▸ **Work order**
Find the line with "for guides. |" and the line with "bad idea. |" in the entries below; output exactly those two lines, every line between them, and no others.

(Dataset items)
# # # #
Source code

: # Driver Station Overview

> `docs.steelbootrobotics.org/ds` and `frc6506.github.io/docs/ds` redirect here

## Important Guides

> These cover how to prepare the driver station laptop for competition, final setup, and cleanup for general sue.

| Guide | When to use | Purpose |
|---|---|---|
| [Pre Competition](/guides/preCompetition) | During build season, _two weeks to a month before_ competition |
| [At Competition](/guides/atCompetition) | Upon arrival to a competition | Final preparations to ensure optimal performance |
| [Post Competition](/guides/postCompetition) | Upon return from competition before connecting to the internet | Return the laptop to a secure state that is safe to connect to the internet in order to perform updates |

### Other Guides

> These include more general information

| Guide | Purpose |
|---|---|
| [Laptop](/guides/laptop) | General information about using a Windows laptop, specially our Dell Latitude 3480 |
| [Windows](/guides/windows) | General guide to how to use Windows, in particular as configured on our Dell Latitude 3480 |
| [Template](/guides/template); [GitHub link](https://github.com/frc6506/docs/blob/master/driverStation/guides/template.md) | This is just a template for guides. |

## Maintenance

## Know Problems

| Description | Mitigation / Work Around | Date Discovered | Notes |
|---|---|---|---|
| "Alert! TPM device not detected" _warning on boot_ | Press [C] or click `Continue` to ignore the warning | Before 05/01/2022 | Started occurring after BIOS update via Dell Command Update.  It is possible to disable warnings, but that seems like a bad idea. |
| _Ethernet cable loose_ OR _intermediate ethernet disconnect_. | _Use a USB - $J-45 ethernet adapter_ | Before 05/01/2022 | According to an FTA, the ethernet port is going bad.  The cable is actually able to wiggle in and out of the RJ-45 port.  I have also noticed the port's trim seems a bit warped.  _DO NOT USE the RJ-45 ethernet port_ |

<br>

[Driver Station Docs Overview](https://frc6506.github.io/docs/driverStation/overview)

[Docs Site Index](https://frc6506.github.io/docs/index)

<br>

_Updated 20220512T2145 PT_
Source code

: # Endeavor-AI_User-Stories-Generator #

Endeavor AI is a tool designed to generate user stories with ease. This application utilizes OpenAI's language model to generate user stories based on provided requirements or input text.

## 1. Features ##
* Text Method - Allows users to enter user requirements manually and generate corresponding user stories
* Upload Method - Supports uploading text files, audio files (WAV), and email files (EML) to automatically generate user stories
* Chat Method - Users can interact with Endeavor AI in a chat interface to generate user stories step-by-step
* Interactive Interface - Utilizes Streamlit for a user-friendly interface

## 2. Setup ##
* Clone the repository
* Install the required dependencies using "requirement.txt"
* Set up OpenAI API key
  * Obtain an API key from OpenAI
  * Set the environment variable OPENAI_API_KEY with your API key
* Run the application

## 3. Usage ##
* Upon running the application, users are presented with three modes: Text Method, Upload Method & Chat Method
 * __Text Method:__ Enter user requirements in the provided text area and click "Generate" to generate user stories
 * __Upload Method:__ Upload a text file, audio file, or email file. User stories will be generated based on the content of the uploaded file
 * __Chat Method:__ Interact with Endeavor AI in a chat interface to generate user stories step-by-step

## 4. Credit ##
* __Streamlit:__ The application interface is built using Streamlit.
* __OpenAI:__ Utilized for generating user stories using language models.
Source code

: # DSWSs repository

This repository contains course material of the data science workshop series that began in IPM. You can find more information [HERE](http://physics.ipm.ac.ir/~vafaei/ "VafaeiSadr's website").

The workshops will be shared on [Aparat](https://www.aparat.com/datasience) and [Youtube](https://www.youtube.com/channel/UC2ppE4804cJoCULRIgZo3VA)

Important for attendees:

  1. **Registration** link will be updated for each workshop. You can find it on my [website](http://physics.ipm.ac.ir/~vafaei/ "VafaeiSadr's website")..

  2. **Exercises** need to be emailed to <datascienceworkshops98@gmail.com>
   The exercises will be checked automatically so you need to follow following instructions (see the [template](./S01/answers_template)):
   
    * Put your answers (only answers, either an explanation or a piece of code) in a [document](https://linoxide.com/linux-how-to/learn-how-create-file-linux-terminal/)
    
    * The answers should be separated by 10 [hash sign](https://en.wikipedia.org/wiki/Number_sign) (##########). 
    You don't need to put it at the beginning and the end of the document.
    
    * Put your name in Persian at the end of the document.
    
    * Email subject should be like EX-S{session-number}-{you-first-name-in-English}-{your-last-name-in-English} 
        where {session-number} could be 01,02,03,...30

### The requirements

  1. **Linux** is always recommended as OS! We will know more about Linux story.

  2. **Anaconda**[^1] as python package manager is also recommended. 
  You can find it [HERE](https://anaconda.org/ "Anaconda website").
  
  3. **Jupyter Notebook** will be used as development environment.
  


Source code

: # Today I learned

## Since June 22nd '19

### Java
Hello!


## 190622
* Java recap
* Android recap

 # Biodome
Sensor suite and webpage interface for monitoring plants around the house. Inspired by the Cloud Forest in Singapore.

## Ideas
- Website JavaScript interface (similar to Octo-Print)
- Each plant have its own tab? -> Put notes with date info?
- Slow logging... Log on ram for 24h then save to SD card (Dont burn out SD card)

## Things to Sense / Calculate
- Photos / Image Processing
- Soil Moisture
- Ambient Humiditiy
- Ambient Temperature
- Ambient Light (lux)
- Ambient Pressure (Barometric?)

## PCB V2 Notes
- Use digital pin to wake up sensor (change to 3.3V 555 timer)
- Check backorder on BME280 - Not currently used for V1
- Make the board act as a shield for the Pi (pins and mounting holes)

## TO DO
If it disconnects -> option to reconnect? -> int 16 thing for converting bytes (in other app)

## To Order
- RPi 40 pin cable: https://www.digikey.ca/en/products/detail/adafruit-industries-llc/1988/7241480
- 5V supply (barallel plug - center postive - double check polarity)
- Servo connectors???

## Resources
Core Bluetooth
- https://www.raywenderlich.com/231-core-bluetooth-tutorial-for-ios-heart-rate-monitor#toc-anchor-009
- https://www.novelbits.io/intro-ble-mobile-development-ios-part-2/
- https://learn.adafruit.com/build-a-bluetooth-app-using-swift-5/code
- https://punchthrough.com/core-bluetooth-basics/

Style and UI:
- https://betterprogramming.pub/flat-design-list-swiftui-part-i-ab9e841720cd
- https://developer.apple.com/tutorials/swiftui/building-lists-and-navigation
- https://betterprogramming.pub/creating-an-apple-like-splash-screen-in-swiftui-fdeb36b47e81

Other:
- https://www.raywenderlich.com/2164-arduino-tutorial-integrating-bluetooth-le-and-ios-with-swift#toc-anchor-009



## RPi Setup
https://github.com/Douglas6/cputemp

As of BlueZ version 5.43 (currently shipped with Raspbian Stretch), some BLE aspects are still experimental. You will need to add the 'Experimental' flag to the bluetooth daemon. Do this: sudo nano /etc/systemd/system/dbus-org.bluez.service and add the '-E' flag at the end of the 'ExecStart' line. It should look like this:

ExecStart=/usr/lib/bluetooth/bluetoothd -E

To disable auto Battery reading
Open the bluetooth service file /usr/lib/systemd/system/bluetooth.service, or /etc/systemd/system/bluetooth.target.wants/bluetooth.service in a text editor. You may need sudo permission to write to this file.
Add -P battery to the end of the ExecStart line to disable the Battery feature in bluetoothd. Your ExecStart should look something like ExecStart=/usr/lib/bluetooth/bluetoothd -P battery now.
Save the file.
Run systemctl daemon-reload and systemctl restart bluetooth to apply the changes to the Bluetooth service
# # # #
▸ **Response to the exercise**
| [Template](/guides/template); [GitHub link](https://github.com/frc6506/docs/blob/master/driverStation/guides/template.md) | This is just a template for guides. |

## Maintenance

## Know Problems

| Description | Mitigation / Work Around | Date Discovered | Notes |
|---|---|---|---|
| "Alert! TPM device not detected" _warning on boot_ | Press [C] or click `Continue` to ignore the warning | Before 05/01/2022 | Started occurring after BIOS update via Dell Command Update.  It is possible to disable warnings, but that seems like a bad idea. |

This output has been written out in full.